(Dataset excerpts)
-----

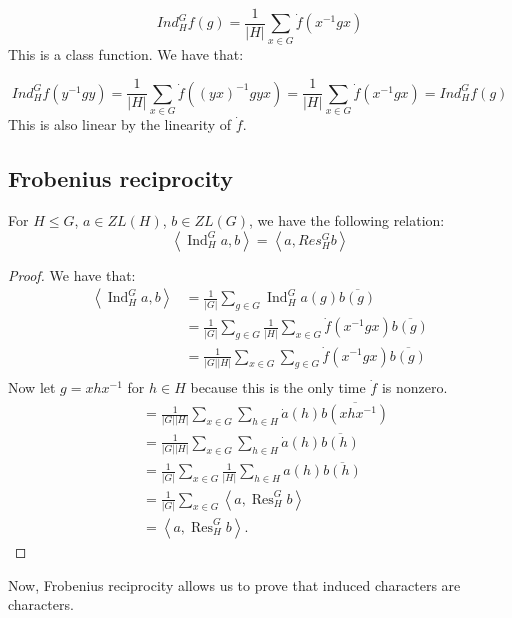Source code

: \documentclass[]{report}
\theoremstyle{definition}
\numberwithin{theorem}{section}
\numberwithin{equation}{section}
\newcommand{\res}{\operatorname{Res}}
\newcommand{\ind}{\operatorname{Ind}}
\begin{document}
\begin{equation}
	Ind^G_H f(g) = \frac{1}{|H|} \sum_{x \in G} \dot{f}(x^{-1} g x)
\end{equation}
This is a class function. We have that:

\begin{equation}
	Ind^G_H f(y^{-1}g y) = \frac{1}{|H|} \sum_{x \in G} \dot{f}((yx)^{-1} g yx) = \frac{1}{|H|} \sum_{x \in G} \dot{f}(x^{-1} g x) = Ind^G_H f(g) 
\end{equation}
This is also linear by the linearity of $\dot{f}$. 

\subsection{Frobenius reciprocity}
For $H \leq G$, $a \in ZL(H)$, $b \in ZL(G)$, we have the following relation:
\begin{equation}
	\left\langle \ind^G_H a ,b \right\rangle = \left\langle a , Res^G_H b \right\rangle 
\end{equation}

\begin{proof}
	We have that:
	\begin{align*}
		\left\langle \ind^G_H a ,b \right\rangle &= 
		\frac{1}{|G|} \sum_{g \in G} \ind^G_H a(g) \overline{b(g)}\\
		&= \frac{1}{|G|} \sum_{g \in G} \frac{1}{|H|} \sum_{x \in G} \dot{f}(x^{-1} g x) \overline{b(g)}\\
		&= \frac{1}{|G||H|}\sum_{x \in G}\sum_{g \in G}   \dot{f}(x^{-1} g x) \overline{b(g)}\\
	\end{align*}
	Now let $g = x h x^{-1}$ for $h \in H$ because this is the only time $\dot{f}$ is nonzero.  
	\begin{align*}
		&= \frac{1}{|G||H|}\sum_{x \in G}\sum_{h \in H}   \dot{a}(h) \overline{b(x h x^{-1})}\\
		&= \frac{1}{|G||H|}\sum_{x \in G}\sum_{h \in H}   \dot{a}(h) \overline{b(h)}\\
		&= \frac{1}{|G|}\sum_{x \in G} \frac{1}{|H|}\sum_{h \in H}   a(h) \overline{b(h)}\\
		&= \frac{1}{|G|}\sum_{x \in G} \left\langle a, \res^G_H b \right\rangle\\
		&= \left\langle a, \res^G_H b \right\rangle.
	\end{align*}
\end{proof}
Now, Frobenius reciprocity allows us to prove that induced characters are characters. 
\end{document}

-----

# Assigned task
Pictures aside, repeat every entry exactly as written.

# Task answer
Source code

: \documentclass[]{report}
\theoremstyle{definition}
\numberwithin{theorem}{section}
\numberwithin{equation}{section}
\newcommand{\res}{\operatorname{Res}}
\newcommand{\ind}{\operatorname{Ind}}
\begin{document}
\begin{equation}
	Ind^G_H f(g) = \frac{1}{|H|} \sum_{x \in G} \dot{f}(x^{-1} g x)
\end{equation}
This is a class function. We have that:

\begin{equation}
	Ind^G_H f(y^{-1}g y) = \frac{1}{|H|} \sum_{x \in G} \dot{f}((yx)^{-1} g yx) = \frac{1}{|H|} \sum_{x \in G} \dot{f}(x^{-1} g x) = Ind^G_H f(g) 
\end{equation}
This is also linear by the linearity of $\dot{f}$. 

\subsection{Frobenius reciprocity}
For $H \leq G$, $a \in ZL(H)$, $b \in ZL(G)$, we have the following relation:
\begin{equation}
	\left\langle \ind^G_H a ,b \right\rangle = \left\langle a , Res^G_H b \right\rangle 
\end{equation}

\begin{proof}
	We have that:
	\begin{align*}
		\left\langle \ind^G_H a ,b \right\rangle &= 
		\frac{1}{|G|} \sum_{g \in G} \ind^G_H a(g) \overline{b(g)}\\
		&= \frac{1}{|G|} \sum_{g \in G} \frac{1}{|H|} \sum_{x \in G} \dot{f}(x^{-1} g x) \overline{b(g)}\\
		&= \frac{1}{|G||H|}\sum_{x \in G}\sum_{g \in G}   \dot{f}(x^{-1} g x) \overline{b(g)}\\
	\end{align*}
	Now let $g = x h x^{-1}$ for $h \in H$ because this is the only time $\dot{f}$ is nonzero.  
	\begin{align*}
		&= \frac{1}{|G||H|}\sum_{x \in G}\sum_{h \in H}   \dot{a}(h) \overline{b(x h x^{-1})}\\
		&= \frac{1}{|G||H|}\sum_{x \in G}\sum_{h \in H}   \dot{a}(h) \overline{b(h)}\\
		&= \frac{1}{|G|}\sum_{x \in G} \frac{1}{|H|}\sum_{h \in H}   a(h) \overline{b(h)}\\
		&= \frac{1}{|G|}\sum_{x \in G} \left\langle a, \res^G_H b \right\rangle\\
		&= \left\langle a, \res^G_H b \right\rangle.
	\end{align*}
\end{proof}
Now, Frobenius reciprocity allows us to prove that induced characters are characters. 
\end{document}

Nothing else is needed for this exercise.